## ABOUT THIS EXERCISE
For the records below, tally the lines that include the word "between" and give only the tally.

## Saved entries
Segment Open

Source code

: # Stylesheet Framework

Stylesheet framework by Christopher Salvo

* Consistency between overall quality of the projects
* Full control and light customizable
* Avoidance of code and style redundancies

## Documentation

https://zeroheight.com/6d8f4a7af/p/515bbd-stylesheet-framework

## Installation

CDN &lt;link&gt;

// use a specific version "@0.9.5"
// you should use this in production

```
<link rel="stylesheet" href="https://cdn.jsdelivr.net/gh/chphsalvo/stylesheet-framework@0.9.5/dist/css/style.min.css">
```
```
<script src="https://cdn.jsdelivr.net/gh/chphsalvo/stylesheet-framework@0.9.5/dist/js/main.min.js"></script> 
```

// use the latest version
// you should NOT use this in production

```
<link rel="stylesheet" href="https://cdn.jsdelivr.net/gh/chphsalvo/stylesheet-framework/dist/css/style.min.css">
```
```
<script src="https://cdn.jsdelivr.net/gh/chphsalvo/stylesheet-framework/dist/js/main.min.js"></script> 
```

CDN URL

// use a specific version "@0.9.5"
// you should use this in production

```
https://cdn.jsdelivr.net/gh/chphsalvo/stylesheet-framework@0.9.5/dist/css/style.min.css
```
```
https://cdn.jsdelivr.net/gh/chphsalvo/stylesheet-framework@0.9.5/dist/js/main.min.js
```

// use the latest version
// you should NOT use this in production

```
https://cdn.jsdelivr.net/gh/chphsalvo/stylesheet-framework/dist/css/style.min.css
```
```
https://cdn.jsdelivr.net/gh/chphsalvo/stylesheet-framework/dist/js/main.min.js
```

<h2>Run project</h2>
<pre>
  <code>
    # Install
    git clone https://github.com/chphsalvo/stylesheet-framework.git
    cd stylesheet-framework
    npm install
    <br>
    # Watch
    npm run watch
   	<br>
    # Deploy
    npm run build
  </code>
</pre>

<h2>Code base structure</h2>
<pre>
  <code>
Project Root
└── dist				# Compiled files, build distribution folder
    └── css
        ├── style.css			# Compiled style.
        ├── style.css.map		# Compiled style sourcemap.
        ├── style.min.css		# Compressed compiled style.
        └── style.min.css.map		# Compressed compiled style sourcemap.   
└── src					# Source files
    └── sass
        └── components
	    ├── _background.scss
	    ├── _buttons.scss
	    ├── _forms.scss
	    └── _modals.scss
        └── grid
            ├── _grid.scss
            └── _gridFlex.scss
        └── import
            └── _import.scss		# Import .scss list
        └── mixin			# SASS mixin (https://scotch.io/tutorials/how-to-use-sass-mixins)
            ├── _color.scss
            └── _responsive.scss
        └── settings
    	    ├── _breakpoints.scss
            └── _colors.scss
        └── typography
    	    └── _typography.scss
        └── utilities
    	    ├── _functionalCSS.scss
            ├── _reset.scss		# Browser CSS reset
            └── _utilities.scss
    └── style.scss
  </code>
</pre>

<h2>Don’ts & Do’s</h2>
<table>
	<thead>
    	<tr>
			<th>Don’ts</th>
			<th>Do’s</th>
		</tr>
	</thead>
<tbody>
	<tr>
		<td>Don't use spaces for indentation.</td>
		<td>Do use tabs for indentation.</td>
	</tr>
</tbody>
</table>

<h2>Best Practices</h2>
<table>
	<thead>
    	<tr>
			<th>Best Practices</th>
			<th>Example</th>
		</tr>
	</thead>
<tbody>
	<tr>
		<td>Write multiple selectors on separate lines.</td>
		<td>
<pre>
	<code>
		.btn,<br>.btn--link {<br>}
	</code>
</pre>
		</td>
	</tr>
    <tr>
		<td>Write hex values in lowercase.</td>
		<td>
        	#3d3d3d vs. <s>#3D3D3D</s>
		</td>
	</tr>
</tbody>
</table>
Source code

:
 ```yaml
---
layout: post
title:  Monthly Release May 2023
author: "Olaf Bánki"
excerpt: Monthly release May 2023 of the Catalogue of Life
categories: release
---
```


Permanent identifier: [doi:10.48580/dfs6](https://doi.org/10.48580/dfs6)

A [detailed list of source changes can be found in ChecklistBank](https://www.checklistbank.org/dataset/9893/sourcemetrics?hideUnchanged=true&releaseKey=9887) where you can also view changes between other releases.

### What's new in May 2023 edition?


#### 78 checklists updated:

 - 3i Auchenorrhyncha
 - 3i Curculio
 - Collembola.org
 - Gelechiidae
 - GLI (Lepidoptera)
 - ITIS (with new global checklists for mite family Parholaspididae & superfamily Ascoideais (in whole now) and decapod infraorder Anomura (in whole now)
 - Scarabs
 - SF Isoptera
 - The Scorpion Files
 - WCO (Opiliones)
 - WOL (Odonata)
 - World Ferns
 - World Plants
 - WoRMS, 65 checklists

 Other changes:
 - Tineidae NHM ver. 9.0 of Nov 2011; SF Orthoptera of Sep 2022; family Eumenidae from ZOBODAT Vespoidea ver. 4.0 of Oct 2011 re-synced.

Segment Closed

## ANSWER SECTION
2